REVIEW: David Chase Rocks The ?60s In Dynamic, Witty ?Not Fade Away?

Music not only serves as the subject but informs the very fabric of Not Fade Away, David Chase's savvy '60s-set feature film debut. Aided immeasurably by his keen ear for dialogue, Chase filters a suddenly tumultuous, transformative decade through the restrictive prism of conservative suburbia in this story of a New Jersey boy's coming of age, as political instability, class awareness and rock 'n' roll break in waves over the still-inchoate consciousness of several friends trying to form a band. Though starless, save for James Gandolfini's knockout supporting perf, this dynamic pic should resonate with auds countrywide upon its Dec. 21 release.

Not Fade Away injects the past with the nervous energy and exciting uncertainty of the present, devoid of nostalgia or biopic baggage, and infused with all the wicked wit that characterized Chase's The Sopranos and his bygone standout episodes of The Rockford Files. The move from TV to a theatrical canvas is mirrored in the picture's very conception, presenting the New Jersey microcosm as no longer a self-contained unit. Still, the film rarely leaves its setting, where Doug (John Magaro) lives with his looming, disapproving father (Gandolfini), his quasi-hysterical mother (Molly Price), and his little sister (Meg Guzulescu), who supplies voiceover narration and performs a wonderful curtain-dropper to boot.

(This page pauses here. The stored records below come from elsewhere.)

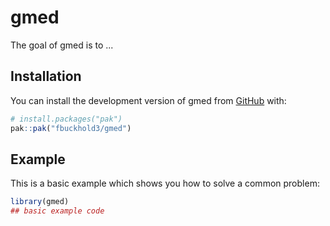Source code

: 
# gmed

<!-- badges: start -->
<!-- badges: end -->

The goal of gmed is to ...

## Installation

You can install the development version of gmed from [GitHub](https://github.com/) with:

``` r
# install.packages("pak")
pak::pak("fbuckhold3/gmed")
```

## Example

This is a basic example which shows you how to solve a common problem:

``` r
library(gmed)
## basic example code
```

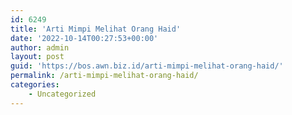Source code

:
 ```yaml
---
id: 6249
title: 'Arti Mimpi Melihat Orang Haid'
date: '2022-10-14T00:27:53+00:00'
author: admin
layout: post
guid: 'https://bos.awn.biz.id/arti-mimpi-melihat-orang-haid/'
permalink: /arti-mimpi-melihat-orang-haid/
categories:
    - Uncategorized
---
```


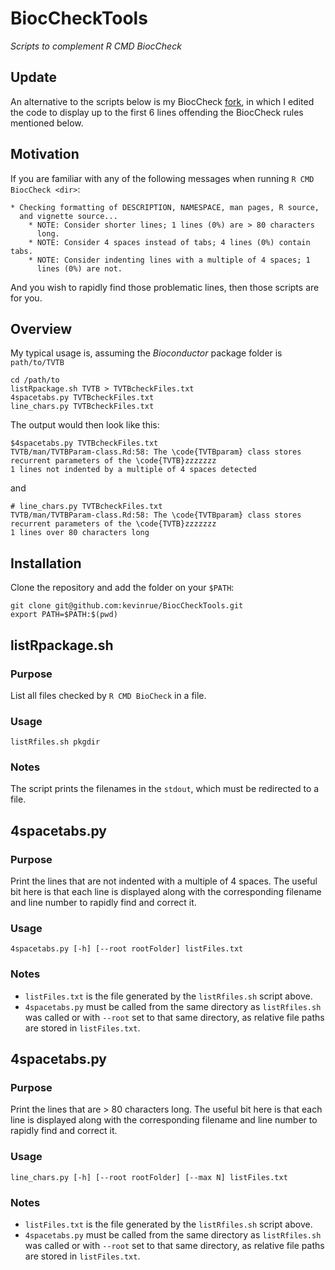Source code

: # BiocCheckTools
_Scripts to complement R CMD BiocCheck_

## Update

An alternative to the scripts below is my BiocCheck [fork](https://github.com/kevinrue/BiocCheck), in which I edited the code to display up to the first 6 lines offending the BiocCheck rules mentioned below.

## Motivation

If you are familiar with any of the following messages when running `R CMD BiocCheck <dir>`:

```
* Checking formatting of DESCRIPTION, NAMESPACE, man pages, R source,
  and vignette source...
    * NOTE: Consider shorter lines; 1 lines (0%) are > 80 characters
      long.
    * NOTE: Consider 4 spaces instead of tabs; 4 lines (0%) contain tabs.
    * NOTE: Consider indenting lines with a multiple of 4 spaces; 1
      lines (0%) are not.
```

And you wish to rapidly find those problematic lines, then those scripts are for you.

## Overview

My typical usage is, assuming the _Bioconductor_ package folder is `path/to/TVTB`

```
cd /path/to
listRpackage.sh TVTB > TVTBcheckFiles.txt
4spacetabs.py TVTBcheckFiles.txt
line_chars.py TVTBcheckFiles.txt
```

The output would then look like this:

```
$4spacetabs.py TVTBcheckFiles.txt
TVTB/man/TVTBParam-class.Rd:58: The \code{TVTBparam} class stores recurrent parameters of the \code{TVTB}zzzzzzz
1 lines not indented by a multiple of 4 spaces detected
```
and
```
# line_chars.py TVTBcheckFiles.txt
TVTB/man/TVTBParam-class.Rd:58: The \code{TVTBparam} class stores recurrent parameters of the \code{TVTB}zzzzzzz
1 lines over 80 characters long
```

## Installation

Clone the repository and add the folder on your `$PATH`:

```
git clone git@github.com:kevinrue/BiocCheckTools.git
export PATH=$PATH:$(pwd)
```

## listRpackage.sh

### Purpose

List all files checked by `R CMD BioCheck` in a file.

### Usage

```
listRfiles.sh pkgdir
```

### Notes

The script prints the filenames in the `stdout`, which must be redirected to a file.

## 4spacetabs.py

### Purpose

Print the lines that are not indented with a multiple of 4 spaces. The useful bit here is that each line is displayed along with the corresponding filename and line number to rapidly find and correct it.

### Usage

```
4spacetabs.py [-h] [--root rootFolder] listFiles.txt
```

### Notes

* `listFiles.txt` is the file generated by the `listRfiles.sh` script above.
* `4spacetabs.py` must be called from the same directory as `listRfiles.sh` was called or with `--root` set to that same directory, as relative file paths are stored in `listFiles.txt`.

## 4spacetabs.py

### Purpose

Print the lines that are > 80 characters long. The useful bit here is that each line is displayed along with the corresponding filename and line number to rapidly find and correct it.

### Usage

```
line_chars.py [-h] [--root rootFolder] [--max N] listFiles.txt
```

### Notes

* `listFiles.txt` is the file generated by the `listRfiles.sh` script above.
* `4spacetabs.py` must be called from the same directory as `listRfiles.sh` was called or with `--root` set to that same directory, as relative file paths are stored in `listFiles.txt`.
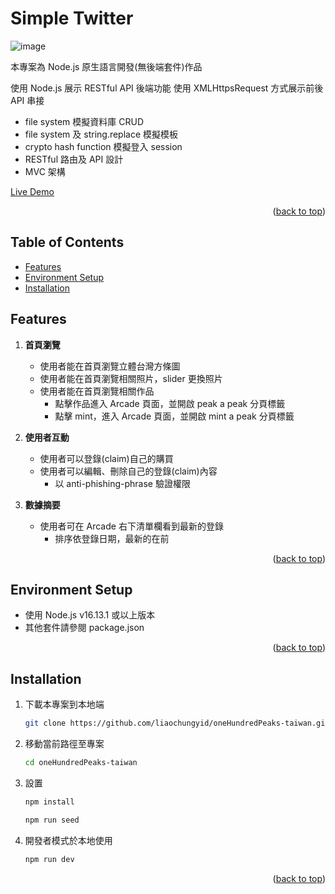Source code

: <div id="top"></div>

# Simple Twitter

![image](https://github.com/liaochungyid/oneHundredPeaks-taiwan/images/cover.png)

本專案為 Node.js 原生語言開發(無後端套件)作品

使用 Node.js 展示 RESTful API 後端功能
使用 XMLHttpsRequest 方式展示前後 API 串接

- file system 模擬資料庫 CRUD
- file system 及 string.replace 模擬模板
- crypto hash function 模擬登入 session
- RESTful 路由及 API 設計
- MVC 架構

[Live Demo](https://tranquil-lake-73390.herokuapp.com/)

<p align="right">(<a href="#top">back to top</a>)</p>

## Table of Contents

- [Features](#features)
- [Environment Setup](#environment-setup)
- [Installation](#installation)

## Features

1. **首頁瀏覽**

   - 使用者能在首頁瀏覽立體台灣方條圖
   - 使用者能在首頁瀏覽相關照片，slider 更換照片
   - 使用者能在首頁瀏覽相關作品
     - 點擊作品進入 Arcade 頁面，並開啟 peak a peak 分頁標籤
     - 點擊 mint，進入 Arcade 頁面，並開啟 mint a peak 分頁標籤

2. **使用者互動**

   - 使用者可以登錄(claim)自己的購買
   - 使用者可以編輯、刪除自己的登錄(claim)內容
     - 以 anti-phishing-phrase 驗證權限

3. **數據摘要**

   - 使用者可在 Arcade 右下清單欄看到最新的登錄
     - 排序依登錄日期，最新的在前

<p align="right">(<a href="#top">back to top</a>)</p>

## Environment Setup

- 使用 Node.js v16.13.1 或以上版本
- 其他套件請參閱 package.json

<p align="right">(<a href="#top">back to top</a>)</p>

## Installation

1. 下載本專案到本地端

   ```bash
   git clone https://github.com/liaochungyid/oneHundredPeaks-taiwan.git
   ```

2. 移動當前路徑至專案

   ```bash
   cd oneHundredPeaks-taiwan
   ```

3. 設置

   ```bash
   npm install
   ```

   ```bash
   npm run seed
   ```

4. 開發者模式於本地使用
   ```bash
   npm run dev
   ```

<p align="right">(<a href="#top">back to top</a>)</p>
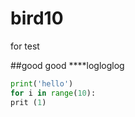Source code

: # bird10
for test



##good good
****logloglog







```python
print('hello')
for i in range(10):
prit (1)
```
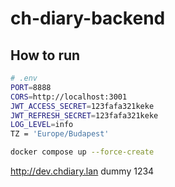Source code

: # ch-diary-backend

## How to run

```sh
# .env
PORT=8888
CORS=http://localhost:3001
JWT_ACCESS_SECRET=123fafa321keke
JWT_REFRESH_SECRET=123fafa321keke
LOG_LEVEL=info
TZ = 'Europe/Budapest'
```

```sh
docker compose up --force-create
```

http://dev.chdiary.lan
dummy
1234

Macrocosm first meets microcosm when Doug returns to Jersey from college sporting longer hair, Cuban heels and anti-war indignation, quitting his studies to devote himself to the rock band he started in high school. Chase's writing shines in this intricate relationship between world events and their impact on the everyday: Drawing from his own, decidedly more lackluster experience as a band drummer, the writer-helmer surrounds Doug with friends whose talents are not necessarily congruent with their ambitions and whose class differences manifest themselves erratically.…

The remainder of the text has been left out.